== Records shown ==
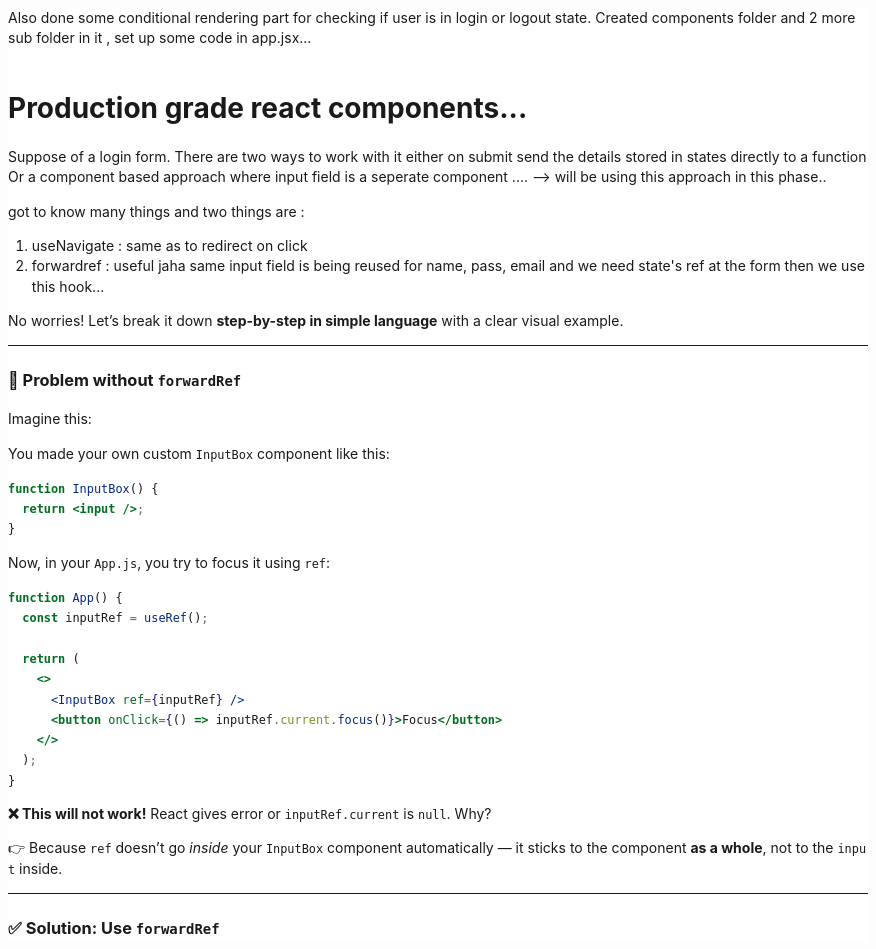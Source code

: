 Also done some conditional rendering part for checking if user is in login or logout state.
Created components folder and 2 more sub folder in it , set up some code in app.jsx...

# Production grade react components...
Suppose of a login form.
There are two ways to work with it either on submit send the details stored in states directly to a function Or
a component based approach where input field is a seperate component .... --> will be using this approach in this phase..

got to know many things and two things are :
1) useNavigate : same as <Link> to redirect on click
2) forwardref : useful jaha same input field is being reused for name, pass, email  and we need state's ref at the form then we use this hook...


No worries! Let’s break it down **step-by-step in simple language** with a clear visual example.

---

### 🤔 Problem without `forwardRef`

Imagine this:

You made your own custom `InputBox` component like this:

```jsx
function InputBox() {
  return <input />;
}
```

Now, in your `App.js`, you try to focus it using `ref`:

```jsx
function App() {
  const inputRef = useRef();

  return (
    <>
      <InputBox ref={inputRef} />
      <button onClick={() => inputRef.current.focus()}>Focus</button>
    </>
  );
}
```

**❌ This will not work!**
React gives error or `inputRef.current` is `null`. Why?

👉 Because `ref` doesn’t go *inside* your `InputBox` component automatically — it sticks to the component **as a whole**, not to the `input` inside.

---

### ✅ Solution: Use `forwardRef`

== Activity ==
Line by line, check the material above for the word "using", then give the number of lines that hold it and nothing else.

== Solved problem ==
2